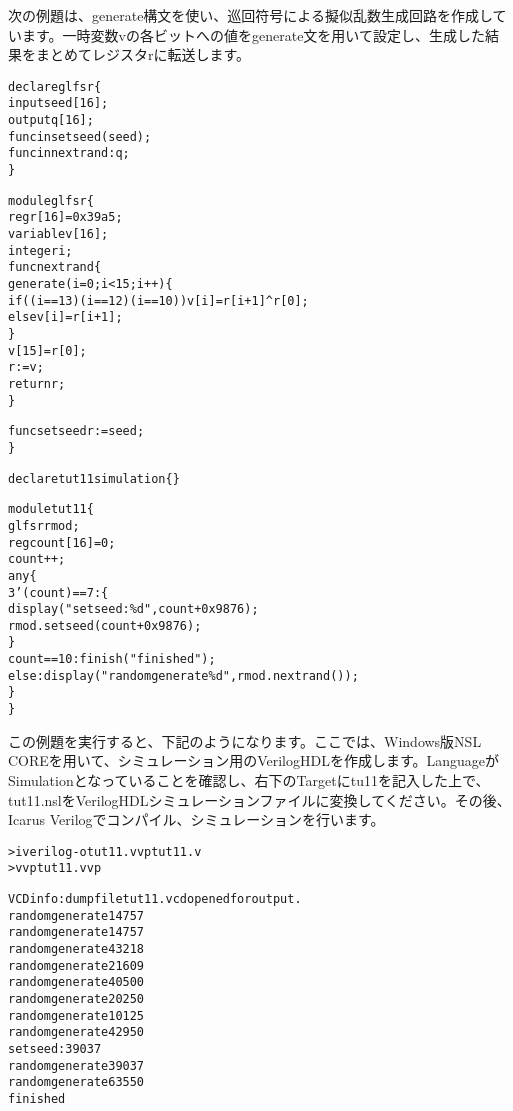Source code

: 次の例題は、generate構文を使い、巡回符号による擬似乱数生成回路を作成しています。一時変数vの各ビットへの値をgenerate文を用いて設定し、生成した結果をまとめてレジスタrに転送します。

\begin{reviewlist}
\begin{alltt}
declare glfsr \{
   input seed[16];
   output q[16];
   func\textunderscore{}in set\textunderscore{}seed(seed);
   func\textunderscore{}in next\textunderscore{}rand : q;
\}

module glfsr \{
   reg r[16] = 0x39a5;
   variable v[16];
   integer i;
   func next\textunderscore{}rand \{
       generate (i=0;i\textless{}15;i++) \{
           if((i == 13) \textbar{}\textbar{} (i == 12) \textbar{}\textbar{} (i == 10)) v[i] = r[i+1] \textasciicircum{} r[0];
           else v[i] = r[i+1];
           \}
       v[15] = r[0];
       r:=v;
       return r;
   \}

   func set\textunderscore{}seed r:=seed;
\}

declare tut11 simulation \{\}

module tut11 \{
   glfsr rmod;
   reg count[16]=0;
   count++;
   any \{
       3'(count) == 7: \{
           \textunderscore{}display("set seed:\%d",count+0x9876);
           rmod.set\textunderscore{}seed(count+0x9876);
       \}
       count==10:    \textunderscore{}finish("finished");
       else:    \textunderscore{}display("random generate \%d", rmod.next\textunderscore{}rand());
   \}
\}
\end{alltt}
\end{reviewlist}


この例題を実行すると、下記のようになります。ここでは、Windows版NSL COREを用いて、シミュレーション用のVerilogHDLを作成します。LanguageがSimulationとなっていることを確認し、右下のTargetにtu11を記入した上で、tut11.nslをVerilogHDLシミュレーションファイルに変換してください。その後、Icarus Verilogでコンパイル、シミュレーションを行います。

\begin{reviewcmd}
\begin{alltt}
\textgreater{} iverilog -otut11.vvp tut11.v
\textgreater{} vvp tut11.vvp

VCD info: dumpfile tut11.vcd opened for output.
random generate 14757
random generate 14757
random generate 43218
random generate 21609
random generate 40500
random generate 20250
random generate 10125
random generate 42950
set seed:39037
random generate 39037
random generate 63550
finished
\end{alltt}
\end{reviewcmd}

_Your assignment_
Which lines in the data above hold the string "glfsr"? Return each of them.

_Reply to the exercise_
declare glfsr \{
module glfsr \{
   glfsr rmod;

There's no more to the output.